But yes, I do agree that ‘sooner or later’ we will be out of oil. However, with new technologies, in development presently and those we have not thought of yet, there may still be oil in the ground untapped due to no one wanting it for any purpose. And natural gas reserves go out much further then oil reserves do, and power plants are converting to gas… and nuclear for future use.
Michael David, it is a mathematical certainty that Earth cannot support an infinite population of squirrels, elephants, humans, salmon, fungi, condors, oak trees, or any other species. At some point all species reach ZPG --zero population growth – although most bounce around in some zone of equilibrium, rising and falling as food supply varies from year to year. Humans too will reach equilibrium, I hope with as little suffering as possible.
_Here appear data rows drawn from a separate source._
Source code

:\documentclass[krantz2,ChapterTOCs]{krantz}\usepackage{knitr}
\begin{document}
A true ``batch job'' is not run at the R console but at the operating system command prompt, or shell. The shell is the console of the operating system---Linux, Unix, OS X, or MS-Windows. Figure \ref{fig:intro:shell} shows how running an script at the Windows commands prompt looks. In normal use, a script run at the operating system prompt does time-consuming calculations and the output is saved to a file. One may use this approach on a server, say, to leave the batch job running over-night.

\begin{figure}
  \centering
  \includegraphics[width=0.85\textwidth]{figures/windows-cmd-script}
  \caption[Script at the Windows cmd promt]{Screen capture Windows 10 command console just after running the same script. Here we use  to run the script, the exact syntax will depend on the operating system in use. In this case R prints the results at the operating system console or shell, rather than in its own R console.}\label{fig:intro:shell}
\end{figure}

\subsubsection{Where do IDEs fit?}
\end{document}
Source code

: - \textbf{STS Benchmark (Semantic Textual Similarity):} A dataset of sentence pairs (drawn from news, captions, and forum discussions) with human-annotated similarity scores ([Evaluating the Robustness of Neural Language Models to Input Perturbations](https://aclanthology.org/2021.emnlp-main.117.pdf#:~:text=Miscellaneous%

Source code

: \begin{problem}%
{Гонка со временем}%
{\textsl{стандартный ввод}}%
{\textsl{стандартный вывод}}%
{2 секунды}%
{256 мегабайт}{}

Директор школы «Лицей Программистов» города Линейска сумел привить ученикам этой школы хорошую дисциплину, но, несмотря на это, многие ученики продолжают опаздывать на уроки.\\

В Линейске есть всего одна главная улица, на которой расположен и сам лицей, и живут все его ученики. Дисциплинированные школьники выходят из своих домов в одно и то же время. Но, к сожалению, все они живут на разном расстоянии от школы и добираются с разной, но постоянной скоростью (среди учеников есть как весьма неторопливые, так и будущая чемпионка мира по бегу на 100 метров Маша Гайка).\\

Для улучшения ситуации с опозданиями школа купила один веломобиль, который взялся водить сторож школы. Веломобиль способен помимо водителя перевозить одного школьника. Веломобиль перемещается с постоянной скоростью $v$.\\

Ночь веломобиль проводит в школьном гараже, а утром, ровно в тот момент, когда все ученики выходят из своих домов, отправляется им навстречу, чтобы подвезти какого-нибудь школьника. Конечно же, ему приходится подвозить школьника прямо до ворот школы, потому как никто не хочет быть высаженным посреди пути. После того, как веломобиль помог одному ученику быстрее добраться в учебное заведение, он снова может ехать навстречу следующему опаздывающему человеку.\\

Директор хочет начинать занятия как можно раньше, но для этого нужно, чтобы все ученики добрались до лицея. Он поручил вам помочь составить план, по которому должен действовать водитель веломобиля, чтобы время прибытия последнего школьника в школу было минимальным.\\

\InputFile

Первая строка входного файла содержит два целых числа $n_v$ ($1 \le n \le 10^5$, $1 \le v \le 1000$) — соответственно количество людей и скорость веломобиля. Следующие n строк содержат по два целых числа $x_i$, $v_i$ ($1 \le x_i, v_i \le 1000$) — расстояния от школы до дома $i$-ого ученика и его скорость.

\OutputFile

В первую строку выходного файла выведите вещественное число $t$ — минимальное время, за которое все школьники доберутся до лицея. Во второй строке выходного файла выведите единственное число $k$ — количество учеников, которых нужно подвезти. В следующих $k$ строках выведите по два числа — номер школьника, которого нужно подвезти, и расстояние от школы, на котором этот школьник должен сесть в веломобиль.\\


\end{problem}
Look at oil demand this way (calculated by Doug50):
It’s estimated the current world uses 1000 barrels of oil per second, or 1000 bbl x 86,400 seconds in one day = 86,400,000 bbl of oil used by the world in one day.
86,400,000bbl / 15428bbl = 5,600 Olympic sized pools of oil used each day.
5,600 pools x 365 days in a year = 2,044,000 Olympic sized pools of oil is use by the world in one year.
At present we have no plan for how to replace this volume of oil to support 6.7 billion people. We are now at peak production, and it would seem we must either find some source to replace the energy that will no longer be available when this oil disappears, or reduce our usage accordingly over the coming decades. Can we do it?